"We are working intensively to try to find conditions for continuing the operations. A decision on this will be made during the current week", writes the administrator Mikael Kubu in an email to TT.
The statement is made since Kubu last week flagged that the primary task was to hold talks with Northvolt's major customers, to see if it is possible to continue the operations in the hunt for buyers of assets or operations.
Production underway
Production at the battery factory in Skellefteå was paused for a day in connection with the bankruptcy application on Wednesday, March 12, when the staff was informed about the development.
Since Thursday morning, at seven o'clock, we started again. So now we are running production and it is on behalf of the administrator, says Matti Kataja, communications manager at Northvolt.
The overall picture is that we have seen a positive trend during the past year, which has continued into the new year.
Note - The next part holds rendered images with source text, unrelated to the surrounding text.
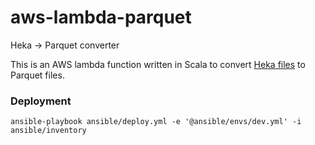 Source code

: # aws-lambda-parquet
Heka -> Parquet converter

This is an AWS lambda function written in Scala to convert [Heka files](https://hekad.readthedocs.org/en/latest/message/index.html#stream-framing) to Parquet files.

### Deployment
```
ansible-playbook ansible/deploy.yml -e '@ansible/envs/dev.yml' -i ansible/inventory
```
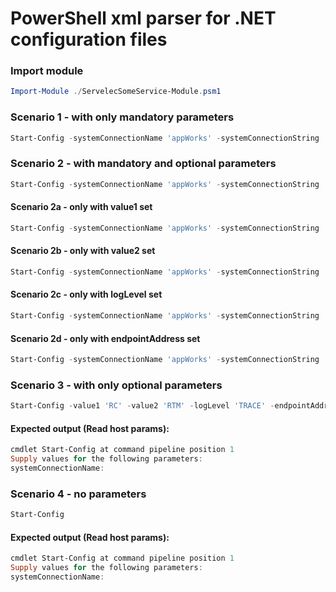 # PowerShell xml parser for .NET configuration files

### Import module 

```powershell
Import-Module ./ServelecSomeService-Module.psm1
```

### Scenario 1 - with only mandatory parameters

```powershell
Start-Config -systemConnectionName 'appWorks' -systemConnectionString 'Server=jdbc:sqlserver://localhost:1433; Database=appWorks; IntegratedSecurity=GSSAPI;' -globalConnectionName 'appWorks' -globalConnectionString 'Server=jdbc:sqlserver://localhost:1433; Database=appWorks; IntegratedSecurity=GSSAPI;' -monitoredSystemName 'Default'
```

### Scenario 2 - with mandatory and optional parameters

```powershell
Start-Config -systemConnectionName 'appWorks' -systemConnectionString 'Server=jdbc:sqlserver://localhost:1433; Database=appWorks; IntegratedSecurity=GSSAPI;' -globalConnectionName 'appWorks' -globalConnectionString 'Server=jdbc:sqlserver://localhost:1433; Database=appWorks; IntegratedSecurity=GSSAPI;' -monitoredSystemName 'Default' -value1 'RC' -value2 'RTM' -logLevel 'TRACE' -endpointAddress 'localhost:8080'
```

#### Scenario 2a - only with value1 set

```powershell
Start-Config -systemConnectionName 'appWorks' -systemConnectionString 'Server=jdbc:sqlserver://localhost:1433; Database=appWorks; IntegratedSecurity=GSSAPI;' -globalConnectionName 'appWorks' -globalConnectionString 'Server=jdbc:sqlserver://localhost:1433; Database=appWorks; IntegratedSecurity=GSSAPI;' -monitoredSystemName 'Default' -value1 'RC' -logLevel 'TRACE' -endpointAddress 'localhost:8080'
```

#### Scenario 2b - only with value2 set

```powershell
Start-Config -systemConnectionName 'appWorks' -systemConnectionString 'Server=jdbc:sqlserver://localhost:1433; Database=appWorks; IntegratedSecurity=GSSAPI;' -globalConnectionName 'appWorks' -globalConnectionString 'Server=jdbc:sqlserver://localhost:1433; Database=appWorks; IntegratedSecurity=GSSAPI;' -monitoredSystemName 'Default' -value2 'RTM' -logLevel 'TRACE' -endpointAddress 'localhost:8080'
```

#### Scenario 2c - only with logLevel set

```powershell
Start-Config -systemConnectionName 'appWorks' -systemConnectionString 'Server=jdbc:sqlserver://localhost:1433; Database=appWorks; IntegratedSecurity=GSSAPI;' -globalConnectionName 'appWorks' -globalConnectionString 'Server=jdbc:sqlserver://localhost:1433; Database=appWorks; IntegratedSecurity=GSSAPI;' -monitoredSystemName 'Default' -logLevel 'TRACE'
```

#### Scenario 2d - only with endpointAddress set

```powershell
Start-Config -systemConnectionName 'appWorks' -systemConnectionString 'Server=jdbc:sqlserver://localhost:1433; Database=appWorks; IntegratedSecurity=GSSAPI;' -globalConnectionName 'appWorks' -globalConnectionString 'Server=jdbc:sqlserver://localhost:1433; Database=appWorks; IntegratedSecurity=GSSAPI;' -monitoredSystemName 'Default' -endpointAddress 'localhost:8080'
```

### Scenario 3 - with only optional parameters

```powershell
Start-Config -value1 'RC' -value2 'RTM' -logLevel 'TRACE' -endpointAddress 'localhost:8080'
```

#### Expected output (Read host params):

```powershell
cmdlet Start-Config at command pipeline position 1
Supply values for the following parameters:
systemConnectionName:
```

### Scenario 4 - no parameters

```powershell
Start-Config
```

#### Expected output (Read host params):

```powershell
cmdlet Start-Config at command pipeline position 1
Supply values for the following parameters:
systemConnectionName:
```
And so far, we have delivered according to our customer contracts, he adds.
He does not want to comment on how the order book or order intake looks like now.
It's not something we comment on in detail, our customer contracts. And we don't share production figures in detail.
Uncertain situation
At the battery factory in Skellefteå – the main facility in the Northvolt group – almost 3,000 people work, according to Kataja. He adds that he has not received any signals that a larger number of employees have chosen not to go to work or resigned in the uncertain situation that prevails.
I have no such information, he says.
Northvolt applied for and was declared bankrupt after the company, under Chapter 11 protection in the USA, had tried for several months to get a debt reconstruction and find new capital to continue the debt- and loss-burdened operations.
Besides the nearly 3,000 employees in Skellefteå, the company has hundreds of employees in, among other places, Stockholm and Västerås.